YOUR INSTRUCTIONS – Word for word, reproduce every record in the listing below.

▼▼▼

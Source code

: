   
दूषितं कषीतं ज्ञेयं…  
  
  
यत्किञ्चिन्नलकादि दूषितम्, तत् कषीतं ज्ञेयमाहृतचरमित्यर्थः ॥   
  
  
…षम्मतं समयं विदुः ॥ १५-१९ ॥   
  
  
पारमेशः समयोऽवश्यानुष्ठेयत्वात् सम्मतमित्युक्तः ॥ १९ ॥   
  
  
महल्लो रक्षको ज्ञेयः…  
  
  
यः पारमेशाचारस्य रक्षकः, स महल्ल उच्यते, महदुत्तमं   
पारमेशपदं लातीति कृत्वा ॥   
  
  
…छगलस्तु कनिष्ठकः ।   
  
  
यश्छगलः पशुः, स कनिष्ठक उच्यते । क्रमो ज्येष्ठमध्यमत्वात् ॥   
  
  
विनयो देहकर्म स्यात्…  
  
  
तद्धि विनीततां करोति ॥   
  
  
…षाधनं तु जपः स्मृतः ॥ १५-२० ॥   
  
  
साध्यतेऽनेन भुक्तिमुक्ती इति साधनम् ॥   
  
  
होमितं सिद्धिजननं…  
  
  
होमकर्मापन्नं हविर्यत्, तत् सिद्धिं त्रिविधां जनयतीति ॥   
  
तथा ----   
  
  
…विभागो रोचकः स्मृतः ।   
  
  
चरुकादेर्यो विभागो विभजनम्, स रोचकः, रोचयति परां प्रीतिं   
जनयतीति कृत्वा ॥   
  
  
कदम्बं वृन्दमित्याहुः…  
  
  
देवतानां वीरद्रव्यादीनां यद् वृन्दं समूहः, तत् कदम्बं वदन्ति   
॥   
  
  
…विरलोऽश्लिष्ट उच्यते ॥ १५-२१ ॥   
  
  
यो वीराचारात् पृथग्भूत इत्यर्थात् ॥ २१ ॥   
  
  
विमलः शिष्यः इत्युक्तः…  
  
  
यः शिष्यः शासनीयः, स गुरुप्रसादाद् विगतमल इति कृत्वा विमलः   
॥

▲▲▲

EXERCISE RESULT –
Source code

:   
दूषितं कषीतं ज्ञेयं…  
  
  
यत्किञ्चिन्नलकादि दूषितम्, तत् कषीतं ज्ञेयमाहृतचरमित्यर्थः ॥   
  
  
…षम्मतं समयं विदुः ॥ १५-१९ ॥   
  
  
पारमेशः समयोऽवश्यानुष्ठेयत्वात् सम्मतमित्युक्तः ॥ १९ ॥   
  
  
महल्लो रक्षको ज्ञेयः…  
  
  
यः पारमेशाचारस्य रक्षकः, स महल्ल उच्यते, महदुत्तमं   
पारमेशपदं लातीति कृत्वा ॥   
  
  
…छगलस्तु कनिष्ठकः ।   
  
  
यश्छगलः पशुः, स कनिष्ठक उच्यते । क्रमो ज्येष्ठमध्यमत्वात् ॥   
  
  
विनयो देहकर्म स्यात्…  
  
  
तद्धि विनीततां करोति ॥   
  
  
…षाधनं तु जपः स्मृतः ॥ १५-२० ॥   
  
  
साध्यतेऽनेन भुक्तिमुक्ती इति साधनम् ॥   
  
  
होमितं सिद्धिजननं…  
  
  
होमकर्मापन्नं हविर्यत्, तत् सिद्धिं त्रिविधां जनयतीति ॥   
  
तथा ----   
  
  
…विभागो रोचकः स्मृतः ।   
  
  
चरुकादेर्यो विभागो विभजनम्, स रोचकः, रोचयति परां प्रीतिं   
जनयतीति कृत्वा ॥   
  
  
कदम्बं वृन्दमित्याहुः…  
  
  
देवतानां वीरद्रव्यादीनां यद् वृन्दं समूहः, तत् कदम्बं वदन्ति   
॥   
  
  
…विरलोऽश्लिष्ट उच्यते ॥ १५-२१ ॥   
  
  
यो वीराचारात् पृथग्भूत इत्यर्थात् ॥ २१ ॥   
  
  
विमलः शिष्यः इत्युक्तः…  
  
  
यः शिष्यः शासनीयः, स गुरुप्रसादाद् विगतमल इति कृत्वा विमलः   
॥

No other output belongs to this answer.